─── Given records ───

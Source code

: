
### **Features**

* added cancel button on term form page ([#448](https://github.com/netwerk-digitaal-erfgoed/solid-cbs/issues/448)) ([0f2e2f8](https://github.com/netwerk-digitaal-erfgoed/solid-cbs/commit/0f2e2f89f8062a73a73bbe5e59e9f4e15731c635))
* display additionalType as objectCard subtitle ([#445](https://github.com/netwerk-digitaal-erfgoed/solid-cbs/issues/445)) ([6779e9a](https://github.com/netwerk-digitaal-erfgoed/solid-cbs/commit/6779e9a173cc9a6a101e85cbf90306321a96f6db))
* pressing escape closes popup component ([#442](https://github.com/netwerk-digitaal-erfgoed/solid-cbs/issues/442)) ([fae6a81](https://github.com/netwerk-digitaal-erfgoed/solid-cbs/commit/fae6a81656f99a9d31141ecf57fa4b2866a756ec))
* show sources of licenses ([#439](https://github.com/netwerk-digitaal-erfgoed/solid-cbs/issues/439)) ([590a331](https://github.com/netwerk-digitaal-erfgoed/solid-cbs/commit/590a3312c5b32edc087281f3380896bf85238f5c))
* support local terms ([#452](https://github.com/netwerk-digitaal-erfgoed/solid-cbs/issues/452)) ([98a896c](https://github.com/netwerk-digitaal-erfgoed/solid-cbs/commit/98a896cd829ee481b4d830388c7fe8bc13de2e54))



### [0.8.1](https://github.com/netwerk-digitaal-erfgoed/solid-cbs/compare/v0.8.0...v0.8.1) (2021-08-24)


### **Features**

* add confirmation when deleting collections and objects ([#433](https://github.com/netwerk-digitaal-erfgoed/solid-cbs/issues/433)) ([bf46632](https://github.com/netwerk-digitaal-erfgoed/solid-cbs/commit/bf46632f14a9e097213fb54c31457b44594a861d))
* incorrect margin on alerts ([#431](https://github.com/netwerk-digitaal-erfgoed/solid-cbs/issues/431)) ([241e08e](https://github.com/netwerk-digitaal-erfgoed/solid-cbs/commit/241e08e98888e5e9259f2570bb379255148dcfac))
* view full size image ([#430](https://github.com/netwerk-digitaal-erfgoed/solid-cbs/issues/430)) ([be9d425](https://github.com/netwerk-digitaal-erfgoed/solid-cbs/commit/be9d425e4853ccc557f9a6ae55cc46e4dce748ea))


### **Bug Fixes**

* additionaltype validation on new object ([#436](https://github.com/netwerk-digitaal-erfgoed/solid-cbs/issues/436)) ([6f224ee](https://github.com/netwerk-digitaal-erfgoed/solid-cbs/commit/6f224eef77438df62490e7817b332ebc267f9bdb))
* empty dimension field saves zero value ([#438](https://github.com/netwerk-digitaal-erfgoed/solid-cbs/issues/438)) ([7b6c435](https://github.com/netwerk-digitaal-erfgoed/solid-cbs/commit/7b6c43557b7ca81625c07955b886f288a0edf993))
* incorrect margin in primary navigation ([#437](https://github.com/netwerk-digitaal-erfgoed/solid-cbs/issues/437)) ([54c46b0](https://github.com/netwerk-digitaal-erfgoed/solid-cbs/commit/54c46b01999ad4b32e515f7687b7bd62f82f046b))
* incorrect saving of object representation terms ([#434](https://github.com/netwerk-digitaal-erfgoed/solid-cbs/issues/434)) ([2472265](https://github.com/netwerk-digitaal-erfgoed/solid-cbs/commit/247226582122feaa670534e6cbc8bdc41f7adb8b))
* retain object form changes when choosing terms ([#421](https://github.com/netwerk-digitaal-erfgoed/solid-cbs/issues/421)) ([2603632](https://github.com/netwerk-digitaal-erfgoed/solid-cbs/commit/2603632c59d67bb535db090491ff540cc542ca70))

───

Exercise directions: Set down verbatim only the lines between the start of the data above and the line with "added cancel button", both boundaries included.

Response to the task:
Source code

:
### **Features**

* added cancel button on term form page ([#448](https://github.com/netwerk-digitaal-erfgoed/solid-cbs/issues/448)) ([0f2e2f8](https://github.com/netwerk-digitaal-erfgoed/solid-cbs/commit/0f2e2f89f8062a73a73bbe5e59e9f4e15731c635))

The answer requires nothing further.